* **WHAT TO PRODUCE**
Please retype every entry, keeping each one exactly as written.

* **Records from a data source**
########################################

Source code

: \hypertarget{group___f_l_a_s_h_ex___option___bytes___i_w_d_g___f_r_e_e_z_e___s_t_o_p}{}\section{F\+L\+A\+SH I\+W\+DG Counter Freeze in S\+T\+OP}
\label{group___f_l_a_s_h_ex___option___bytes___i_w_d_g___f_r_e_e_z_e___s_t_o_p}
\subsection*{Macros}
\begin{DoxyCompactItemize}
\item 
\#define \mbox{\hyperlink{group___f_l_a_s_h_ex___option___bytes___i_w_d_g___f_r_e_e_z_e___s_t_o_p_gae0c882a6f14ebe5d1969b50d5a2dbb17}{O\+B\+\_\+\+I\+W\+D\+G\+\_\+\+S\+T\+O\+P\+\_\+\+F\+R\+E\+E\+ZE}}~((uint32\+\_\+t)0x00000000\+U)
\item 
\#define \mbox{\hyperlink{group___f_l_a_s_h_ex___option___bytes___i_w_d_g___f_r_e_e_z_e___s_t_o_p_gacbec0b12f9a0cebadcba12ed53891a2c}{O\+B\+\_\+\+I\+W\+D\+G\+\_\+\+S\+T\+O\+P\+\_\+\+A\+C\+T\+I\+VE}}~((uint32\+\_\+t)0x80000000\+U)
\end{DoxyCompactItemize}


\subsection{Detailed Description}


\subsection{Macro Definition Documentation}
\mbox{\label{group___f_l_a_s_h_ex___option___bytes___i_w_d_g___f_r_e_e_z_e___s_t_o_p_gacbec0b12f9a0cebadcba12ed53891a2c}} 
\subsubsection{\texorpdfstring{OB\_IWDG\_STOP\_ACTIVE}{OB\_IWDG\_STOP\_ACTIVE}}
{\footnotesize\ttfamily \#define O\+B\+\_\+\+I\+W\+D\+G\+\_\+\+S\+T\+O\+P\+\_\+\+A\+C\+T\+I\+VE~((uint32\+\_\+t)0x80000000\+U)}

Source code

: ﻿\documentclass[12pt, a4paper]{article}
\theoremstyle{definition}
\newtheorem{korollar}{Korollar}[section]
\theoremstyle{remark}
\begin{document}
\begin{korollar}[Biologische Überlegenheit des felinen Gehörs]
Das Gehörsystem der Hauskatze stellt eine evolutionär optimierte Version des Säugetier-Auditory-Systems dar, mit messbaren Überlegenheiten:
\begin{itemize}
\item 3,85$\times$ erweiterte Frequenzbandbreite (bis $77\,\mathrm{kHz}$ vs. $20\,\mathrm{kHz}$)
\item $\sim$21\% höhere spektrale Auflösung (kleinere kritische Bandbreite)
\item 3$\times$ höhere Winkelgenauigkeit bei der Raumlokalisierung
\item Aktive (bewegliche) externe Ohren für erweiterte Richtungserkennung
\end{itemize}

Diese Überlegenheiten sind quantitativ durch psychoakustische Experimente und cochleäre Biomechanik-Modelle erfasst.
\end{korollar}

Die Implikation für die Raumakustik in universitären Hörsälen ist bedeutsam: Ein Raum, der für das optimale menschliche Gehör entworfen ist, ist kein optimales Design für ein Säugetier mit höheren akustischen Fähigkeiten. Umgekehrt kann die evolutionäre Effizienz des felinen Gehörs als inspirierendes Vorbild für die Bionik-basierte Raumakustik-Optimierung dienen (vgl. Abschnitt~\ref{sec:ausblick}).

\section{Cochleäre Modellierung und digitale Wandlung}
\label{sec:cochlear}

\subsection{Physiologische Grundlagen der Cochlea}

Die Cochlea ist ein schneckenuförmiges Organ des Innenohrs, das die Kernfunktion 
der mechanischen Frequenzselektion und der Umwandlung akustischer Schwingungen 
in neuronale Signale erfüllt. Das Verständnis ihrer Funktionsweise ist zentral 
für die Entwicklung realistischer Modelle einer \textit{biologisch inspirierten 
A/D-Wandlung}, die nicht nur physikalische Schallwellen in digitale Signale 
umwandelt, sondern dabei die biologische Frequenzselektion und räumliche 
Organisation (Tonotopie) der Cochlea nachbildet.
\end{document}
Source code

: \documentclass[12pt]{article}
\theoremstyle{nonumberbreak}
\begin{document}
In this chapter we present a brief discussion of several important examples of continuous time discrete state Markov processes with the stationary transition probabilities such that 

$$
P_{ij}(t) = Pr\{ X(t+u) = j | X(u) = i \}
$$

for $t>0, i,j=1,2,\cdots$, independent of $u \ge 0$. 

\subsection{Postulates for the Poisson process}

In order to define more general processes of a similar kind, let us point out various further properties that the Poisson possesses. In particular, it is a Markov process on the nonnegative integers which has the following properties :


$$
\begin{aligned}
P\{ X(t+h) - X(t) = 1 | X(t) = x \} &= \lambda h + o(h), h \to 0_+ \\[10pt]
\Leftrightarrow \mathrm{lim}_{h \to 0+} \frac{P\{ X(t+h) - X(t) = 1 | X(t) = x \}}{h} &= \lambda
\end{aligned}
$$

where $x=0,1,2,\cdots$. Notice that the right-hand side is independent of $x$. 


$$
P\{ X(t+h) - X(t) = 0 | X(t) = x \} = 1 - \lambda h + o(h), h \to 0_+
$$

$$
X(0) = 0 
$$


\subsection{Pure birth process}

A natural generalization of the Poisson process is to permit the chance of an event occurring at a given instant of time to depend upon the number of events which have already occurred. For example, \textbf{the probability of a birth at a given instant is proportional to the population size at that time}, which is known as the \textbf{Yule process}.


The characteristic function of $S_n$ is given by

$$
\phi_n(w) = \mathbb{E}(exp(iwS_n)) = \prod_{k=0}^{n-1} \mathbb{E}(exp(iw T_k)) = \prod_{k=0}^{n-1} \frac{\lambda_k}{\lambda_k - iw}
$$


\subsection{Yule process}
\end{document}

########################################

* **RESPONSE TO THIS EXERCISE**
Source code

: \hypertarget{group___f_l_a_s_h_ex___option___bytes___i_w_d_g___f_r_e_e_z_e___s_t_o_p}{}\section{F\+L\+A\+SH I\+W\+DG Counter Freeze in S\+T\+OP}
\label{group___f_l_a_s_h_ex___option___bytes___i_w_d_g___f_r_e_e_z_e___s_t_o_p}
\subsection*{Macros}
\begin{DoxyCompactItemize}
\item 
\#define \mbox{\hyperlink{group___f_l_a_s_h_ex___option___bytes___i_w_d_g___f_r_e_e_z_e___s_t_o_p_gae0c882a6f14ebe5d1969b50d5a2dbb17}{O\+B\+\_\+\+I\+W\+D\+G\+\_\+\+S\+T\+O\+P\+\_\+\+F\+R\+E\+E\+ZE}}~((uint32\+\_\+t)0x00000000\+U)
\item 
\#define \mbox{\hyperlink{group___f_l_a_s_h_ex___option___bytes___i_w_d_g___f_r_e_e_z_e___s_t_o_p_gacbec0b12f9a0cebadcba12ed53891a2c}{O\+B\+\_\+\+I\+W\+D\+G\+\_\+\+S\+T\+O\+P\+\_\+\+A\+C\+T\+I\+VE}}~((uint32\+\_\+t)0x80000000\+U)
\end{DoxyCompactItemize}


\subsection{Detailed Description}


\subsection{Macro Definition Documentation}
\mbox{\label{group___f_l_a_s_h_ex___option___bytes___i_w_d_g___f_r_e_e_z_e___s_t_o_p_gacbec0b12f9a0cebadcba12ed53891a2c}} 
\subsubsection{\texorpdfstring{OB\_IWDG\_STOP\_ACTIVE}{OB\_IWDG\_STOP\_ACTIVE}}
{\footnotesize\ttfamily \#define O\+B\+\_\+\+I\+W\+D\+G\+\_\+\+S\+T\+O\+P\+\_\+\+A\+C\+T\+I\+VE~((uint32\+\_\+t)0x80000000\+U)}

Source code

: ﻿\documentclass[12pt, a4paper]{article}
\theoremstyle{definition}
\newtheorem{korollar}{Korollar}[section]
\theoremstyle{remark}
\begin{document}
\begin{korollar}[Biologische Überlegenheit des felinen Gehörs]
Das Gehörsystem der Hauskatze stellt eine evolutionär optimierte Version des Säugetier-Auditory-Systems dar, mit messbaren Überlegenheiten:
\begin{itemize}
\item 3,85$\times$ erweiterte Frequenzbandbreite (bis $77\,\mathrm{kHz}$ vs. $20\,\mathrm{kHz}$)
\item $\sim$21\% höhere spektrale Auflösung (kleinere kritische Bandbreite)
\item 3$\times$ höhere Winkelgenauigkeit bei der Raumlokalisierung
\item Aktive (bewegliche) externe Ohren für erweiterte Richtungserkennung
\end{itemize}

Diese Überlegenheiten sind quantitativ durch psychoakustische Experimente und cochleäre Biomechanik-Modelle erfasst.
\end{korollar}

Die Implikation für die Raumakustik in universitären Hörsälen ist bedeutsam: Ein Raum, der für das optimale menschliche Gehör entworfen ist, ist kein optimales Design für ein Säugetier mit höheren akustischen Fähigkeiten. Umgekehrt kann die evolutionäre Effizienz des felinen Gehörs als inspirierendes Vorbild für die Bionik-basierte Raumakustik-Optimierung dienen (vgl. Abschnitt~\ref{sec:ausblick}).

\section{Cochleäre Modellierung und digitale Wandlung}
\label{sec:cochlear}

\subsection{Physiologische Grundlagen der Cochlea}

Die Cochlea ist ein schneckenuförmiges Organ des Innenohrs, das die Kernfunktion 
der mechanischen Frequenzselektion und der Umwandlung akustischer Schwingungen 
in neuronale Signale erfüllt. Das Verständnis ihrer Funktionsweise ist zentral 
für die Entwicklung realistischer Modelle einer \textit{biologisch inspirierten 
A/D-Wandlung}, die nicht nur physikalische Schallwellen in digitale Signale 
umwandelt, sondern dabei die biologische Frequenzselektion und räumliche 
Organisation (Tonotopie) der Cochlea nachbildet.
\end{document}
Source code

: \documentclass[12pt]{article}
\theoremstyle{nonumberbreak}
\begin{document}
In this chapter we present a brief discussion of several important examples of continuous time discrete state Markov processes with the stationary transition probabilities such that 

$$
P_{ij}(t) = Pr\{ X(t+u) = j | X(u) = i \}
$$

for $t>0, i,j=1,2,\cdots$, independent of $u \ge 0$. 

\subsection{Postulates for the Poisson process}

In order to define more general processes of a similar kind, let us point out various further properties that the Poisson possesses. In particular, it is a Markov process on the nonnegative integers which has the following properties :


$$
\begin{aligned}
P\{ X(t+h) - X(t) = 1 | X(t) = x \} &= \lambda h + o(h), h \to 0_+ \\[10pt]
\Leftrightarrow \mathrm{lim}_{h \to 0+} \frac{P\{ X(t+h) - X(t) = 1 | X(t) = x \}}{h} &= \lambda
\end{aligned}
$$

where $x=0,1,2,\cdots$. Notice that the right-hand side is independent of $x$. 


$$
P\{ X(t+h) - X(t) = 0 | X(t) = x \} = 1 - \lambda h + o(h), h \to 0_+
$$

$$
X(0) = 0 
$$


\subsection{Pure birth process}

A natural generalization of the Poisson process is to permit the chance of an event occurring at a given instant of time to depend upon the number of events which have already occurred. For example, \textbf{the probability of a birth at a given instant is proportional to the population size at that time}, which is known as the \textbf{Yule process}.


The characteristic function of $S_n$ is given by

$$
\phi_n(w) = \mathbb{E}(exp(iwS_n)) = \prod_{k=0}^{n-1} \mathbb{E}(exp(iw T_k)) = \prod_{k=0}^{n-1} \frac{\lambda_k}{\lambda_k - iw}
$$


\subsection{Yule process}
\end{document}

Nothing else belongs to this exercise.